What lines below contain the word "techniques"? Please pull each one out.

====== Supplied entries ======

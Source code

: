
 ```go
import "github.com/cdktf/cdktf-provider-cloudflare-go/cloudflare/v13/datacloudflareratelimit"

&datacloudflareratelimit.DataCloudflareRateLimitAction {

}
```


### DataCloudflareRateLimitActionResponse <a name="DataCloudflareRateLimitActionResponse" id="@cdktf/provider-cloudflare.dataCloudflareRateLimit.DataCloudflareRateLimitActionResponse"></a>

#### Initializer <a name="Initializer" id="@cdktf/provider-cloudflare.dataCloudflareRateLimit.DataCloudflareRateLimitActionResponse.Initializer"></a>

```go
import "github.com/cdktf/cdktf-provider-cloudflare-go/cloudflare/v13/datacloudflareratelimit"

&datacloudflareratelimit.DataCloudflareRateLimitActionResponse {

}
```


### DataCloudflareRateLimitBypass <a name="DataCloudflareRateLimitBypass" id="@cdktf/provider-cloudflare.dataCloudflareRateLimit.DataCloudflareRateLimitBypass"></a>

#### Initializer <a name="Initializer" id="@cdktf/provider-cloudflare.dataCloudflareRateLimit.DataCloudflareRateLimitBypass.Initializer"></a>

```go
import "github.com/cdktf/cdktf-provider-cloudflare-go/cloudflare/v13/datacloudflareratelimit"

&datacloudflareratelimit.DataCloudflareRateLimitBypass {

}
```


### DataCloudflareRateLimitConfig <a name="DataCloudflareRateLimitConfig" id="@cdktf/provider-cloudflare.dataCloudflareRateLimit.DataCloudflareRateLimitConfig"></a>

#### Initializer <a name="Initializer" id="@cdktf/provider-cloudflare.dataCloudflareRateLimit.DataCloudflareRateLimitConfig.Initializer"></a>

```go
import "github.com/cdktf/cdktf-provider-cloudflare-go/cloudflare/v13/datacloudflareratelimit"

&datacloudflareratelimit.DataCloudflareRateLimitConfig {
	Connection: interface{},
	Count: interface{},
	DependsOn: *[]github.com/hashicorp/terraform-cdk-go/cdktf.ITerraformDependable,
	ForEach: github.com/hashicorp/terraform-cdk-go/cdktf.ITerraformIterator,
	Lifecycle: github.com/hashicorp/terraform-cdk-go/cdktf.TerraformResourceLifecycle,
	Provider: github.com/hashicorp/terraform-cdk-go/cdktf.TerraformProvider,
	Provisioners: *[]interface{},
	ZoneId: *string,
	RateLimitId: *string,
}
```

======
====== Supplied entries ======

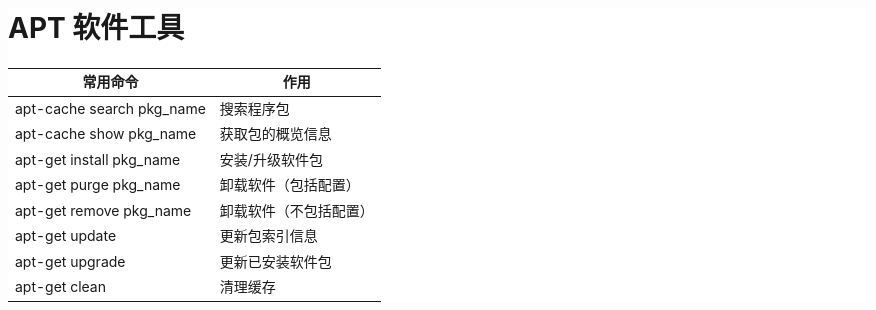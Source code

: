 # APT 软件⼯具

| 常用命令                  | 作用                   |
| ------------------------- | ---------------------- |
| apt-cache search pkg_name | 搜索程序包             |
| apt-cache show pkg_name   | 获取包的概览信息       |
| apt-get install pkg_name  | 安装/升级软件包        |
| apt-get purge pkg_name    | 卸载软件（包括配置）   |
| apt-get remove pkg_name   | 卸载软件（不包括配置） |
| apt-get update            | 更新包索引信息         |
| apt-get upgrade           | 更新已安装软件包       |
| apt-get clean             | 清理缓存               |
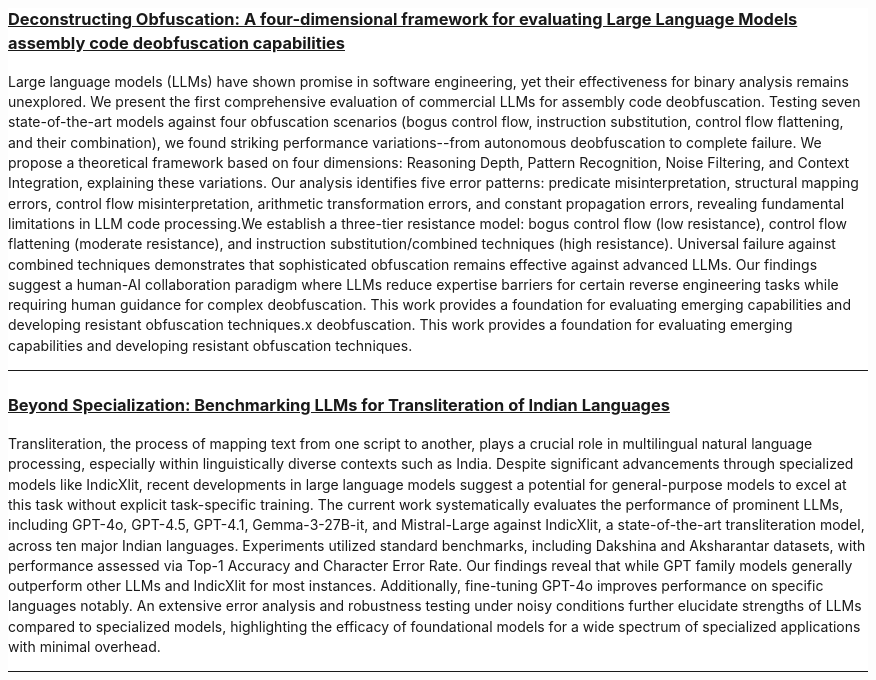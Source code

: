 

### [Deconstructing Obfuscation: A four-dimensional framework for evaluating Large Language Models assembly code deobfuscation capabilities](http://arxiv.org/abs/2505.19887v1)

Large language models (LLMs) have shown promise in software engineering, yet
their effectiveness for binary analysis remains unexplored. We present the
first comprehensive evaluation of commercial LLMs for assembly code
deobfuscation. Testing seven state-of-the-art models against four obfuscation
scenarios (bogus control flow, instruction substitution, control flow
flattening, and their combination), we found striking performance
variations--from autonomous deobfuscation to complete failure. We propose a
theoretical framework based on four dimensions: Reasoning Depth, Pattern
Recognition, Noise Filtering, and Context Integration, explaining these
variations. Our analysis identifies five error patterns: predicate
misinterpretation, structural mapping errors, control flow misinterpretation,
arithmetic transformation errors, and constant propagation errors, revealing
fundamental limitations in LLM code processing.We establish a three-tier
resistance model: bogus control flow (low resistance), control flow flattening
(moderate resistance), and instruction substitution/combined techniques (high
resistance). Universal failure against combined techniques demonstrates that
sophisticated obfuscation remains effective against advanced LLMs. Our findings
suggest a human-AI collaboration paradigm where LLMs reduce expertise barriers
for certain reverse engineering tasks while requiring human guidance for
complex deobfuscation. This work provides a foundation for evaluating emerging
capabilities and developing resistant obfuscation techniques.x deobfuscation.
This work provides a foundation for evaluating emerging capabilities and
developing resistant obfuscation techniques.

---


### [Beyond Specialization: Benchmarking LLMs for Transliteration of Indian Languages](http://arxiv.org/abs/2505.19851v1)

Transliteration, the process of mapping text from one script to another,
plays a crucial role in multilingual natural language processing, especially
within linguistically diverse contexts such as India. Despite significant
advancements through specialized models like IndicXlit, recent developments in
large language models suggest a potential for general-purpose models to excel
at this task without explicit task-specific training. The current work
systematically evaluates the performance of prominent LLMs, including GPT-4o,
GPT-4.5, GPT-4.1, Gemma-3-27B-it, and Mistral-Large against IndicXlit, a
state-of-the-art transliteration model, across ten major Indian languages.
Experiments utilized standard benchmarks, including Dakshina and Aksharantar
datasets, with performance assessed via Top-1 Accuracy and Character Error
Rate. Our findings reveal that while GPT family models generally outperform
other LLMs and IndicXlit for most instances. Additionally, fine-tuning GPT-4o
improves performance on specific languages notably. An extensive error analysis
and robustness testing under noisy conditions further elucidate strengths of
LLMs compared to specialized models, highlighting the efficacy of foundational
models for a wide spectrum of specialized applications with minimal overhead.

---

======
====== Supplied entries ======

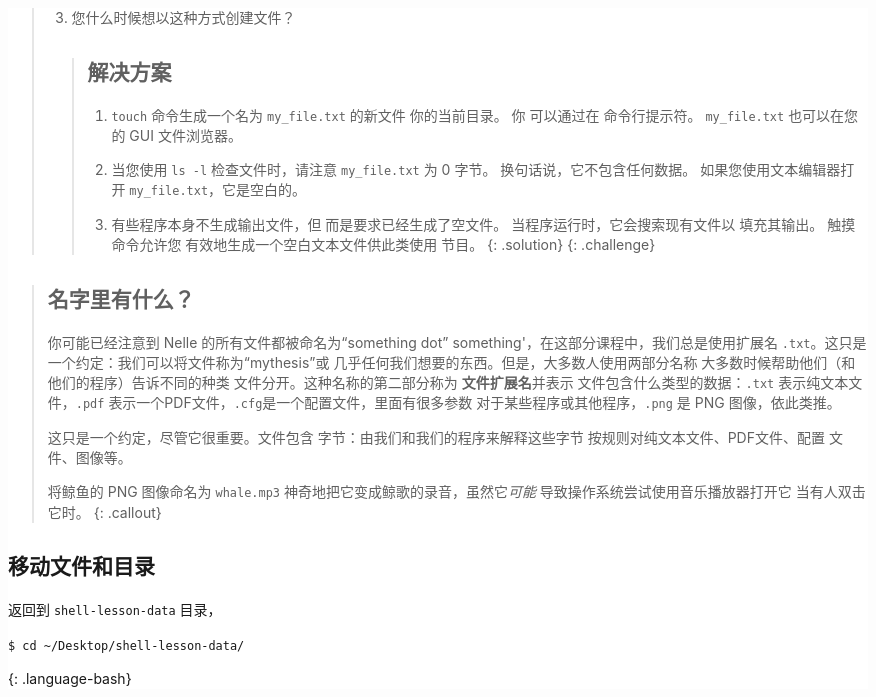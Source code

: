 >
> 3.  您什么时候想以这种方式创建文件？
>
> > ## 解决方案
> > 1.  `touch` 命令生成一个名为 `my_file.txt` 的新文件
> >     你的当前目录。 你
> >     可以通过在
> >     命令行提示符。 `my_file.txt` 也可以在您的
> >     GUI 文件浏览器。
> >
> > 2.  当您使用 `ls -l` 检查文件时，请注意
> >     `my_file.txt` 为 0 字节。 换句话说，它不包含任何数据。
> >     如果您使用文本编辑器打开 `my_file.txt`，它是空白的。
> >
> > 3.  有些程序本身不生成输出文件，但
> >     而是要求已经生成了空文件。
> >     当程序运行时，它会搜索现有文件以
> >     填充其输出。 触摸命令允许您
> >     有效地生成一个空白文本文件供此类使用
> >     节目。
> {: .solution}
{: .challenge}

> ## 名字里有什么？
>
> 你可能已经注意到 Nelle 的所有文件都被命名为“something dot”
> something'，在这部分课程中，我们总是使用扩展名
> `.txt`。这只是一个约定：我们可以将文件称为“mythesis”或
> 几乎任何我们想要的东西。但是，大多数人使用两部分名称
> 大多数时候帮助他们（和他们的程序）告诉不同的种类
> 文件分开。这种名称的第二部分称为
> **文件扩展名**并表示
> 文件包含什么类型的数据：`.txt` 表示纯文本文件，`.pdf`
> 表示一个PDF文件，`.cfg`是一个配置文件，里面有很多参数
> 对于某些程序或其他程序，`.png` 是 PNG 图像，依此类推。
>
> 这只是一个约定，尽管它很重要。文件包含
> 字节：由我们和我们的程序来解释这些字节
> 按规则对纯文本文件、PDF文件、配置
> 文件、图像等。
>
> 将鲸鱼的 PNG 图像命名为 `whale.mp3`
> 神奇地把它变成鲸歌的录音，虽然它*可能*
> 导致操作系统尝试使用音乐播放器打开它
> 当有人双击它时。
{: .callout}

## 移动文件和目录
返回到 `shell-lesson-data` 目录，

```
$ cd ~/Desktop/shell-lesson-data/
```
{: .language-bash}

======

* _Solution to the exercise_:
(moderate resistance), and instruction substitution/combined techniques (high
resistance). Universal failure against combined techniques demonstrates that
capabilities and developing resistant obfuscation techniques.x deobfuscation.
developing resistant obfuscation techniques.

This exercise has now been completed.